Having built a few small projects with AngularJS, I’ve found the framework a pleasure to work with. Once past the initial learning curve, features started flying together. Most of my trouble-shooting time was spent getting backend data delivered correctly, Angular just worked. Based on this positive experience, I’ve been moving towards adopting Angular as the standard frontend of my web toolkit.
Choosing Angular wasn’t without doubts. Introducing this many new conventions, syntaxes and practices doesn’t come without a cost. The problem with re-invention is longevity: Either these new ideas succeed and become the norm, or they’re left for dead on the side of the road as technology marches on.
Parts of the 2.0 roadmap sound great. But it also sounds as if this future Angular will be very different from the Angular we know now.
How big is this rewrite?
Huge revisions rarely end well. From-scratch rewrites have famously been called the “single worst strategic mistake that any software company can make.” The goals always sound noble and the plans make sense, but by definition, engineering resources will be split between maintaining the original version and developing its successor. Either the original suffers or the rewrite falls behind or both.
Does a revision of this scale imply that the current codebase is impossible to maintain? I’ve looked through some of Angular’s source code, there’s some near-magic craziness in there. Is it too crazy?
If the Angular team doubts their own code and will presumably move towards conventions used in competing frameworks, wouldn’t it be smarter for users to jump ship now for those other tools? Competing codebases automatically become more mature if Angular basically starts over.

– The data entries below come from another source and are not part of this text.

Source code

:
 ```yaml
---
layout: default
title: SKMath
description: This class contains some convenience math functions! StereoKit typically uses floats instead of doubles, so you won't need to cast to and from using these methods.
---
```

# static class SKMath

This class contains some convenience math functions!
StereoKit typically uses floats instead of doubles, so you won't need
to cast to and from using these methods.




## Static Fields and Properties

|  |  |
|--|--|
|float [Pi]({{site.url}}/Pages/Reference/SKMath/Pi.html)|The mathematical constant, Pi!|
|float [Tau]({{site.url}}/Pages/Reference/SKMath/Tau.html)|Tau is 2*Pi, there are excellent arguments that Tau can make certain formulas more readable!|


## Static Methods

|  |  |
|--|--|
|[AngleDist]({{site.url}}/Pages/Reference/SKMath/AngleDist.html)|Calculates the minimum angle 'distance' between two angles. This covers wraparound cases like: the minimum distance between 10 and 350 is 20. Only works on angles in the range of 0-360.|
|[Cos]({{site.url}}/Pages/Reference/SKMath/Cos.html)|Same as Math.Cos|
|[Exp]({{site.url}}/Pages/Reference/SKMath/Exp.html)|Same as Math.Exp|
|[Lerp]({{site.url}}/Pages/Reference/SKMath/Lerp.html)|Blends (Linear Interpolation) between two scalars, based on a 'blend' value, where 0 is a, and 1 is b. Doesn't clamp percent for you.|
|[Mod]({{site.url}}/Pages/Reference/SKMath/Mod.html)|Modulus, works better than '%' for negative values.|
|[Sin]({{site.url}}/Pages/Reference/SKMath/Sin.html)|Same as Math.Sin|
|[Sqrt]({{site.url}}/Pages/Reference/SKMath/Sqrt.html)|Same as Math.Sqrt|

Questions about backwards compatibility
Angular blindsided many enterprise users in December 2013 when they announced they were dropping support for IE8. Even without API changes, jQuery’s usage statistics show their ie8-incompatible 2.0 branch is seeing dismal adoption rates. Python 3’s breaking changes have been a disaster for their mindshare. PHP’s dogged insistence on keeping nasty old code working is likely a factor in that language’s recent renaissance. Existing Angular code should probably be considered end-of-life.
Angular’s documentation has been a problem area for years. There’s no reason to believe documentation won’t lag behind again if the core functionality of Angular is significantly changed.
Outside resources and tutorials are a different problem. Most won’t be re-written, and search results will end up polluted with out-of-date information.
Google’s track record
When it comes to supporting technology, Google is phenomenally undependable. They’ve acquired and demolished a ton of popular web products (Reader, FeedBurner, Blogger, Picnik, Buzz, Wave, “Don’t be evil”, etc.). The only thing they’ve stuck with is the horrid Google+ monstrosity. Google’s support for the Angular project was initially an argument in favor of adoption, but really, the Google name is neutral at best and almost a negative. At least the Angular source code is open source and out in the wild.
And then there’s AngularDart. Google’s Dart meta-language seems kind of stupid to me, but for the most part, so does CoffeeScript (though my resolve is weakening). At very least Dart feels like one of those throwaway side-projects that a rogue team of Google super-geniuses put together–I don’t expect it will have a long life. Dart aside, the bigger question is the resource-cost of supporting a large, complex framework across several languages/dialects. This lack of focus doesn’t build confidence.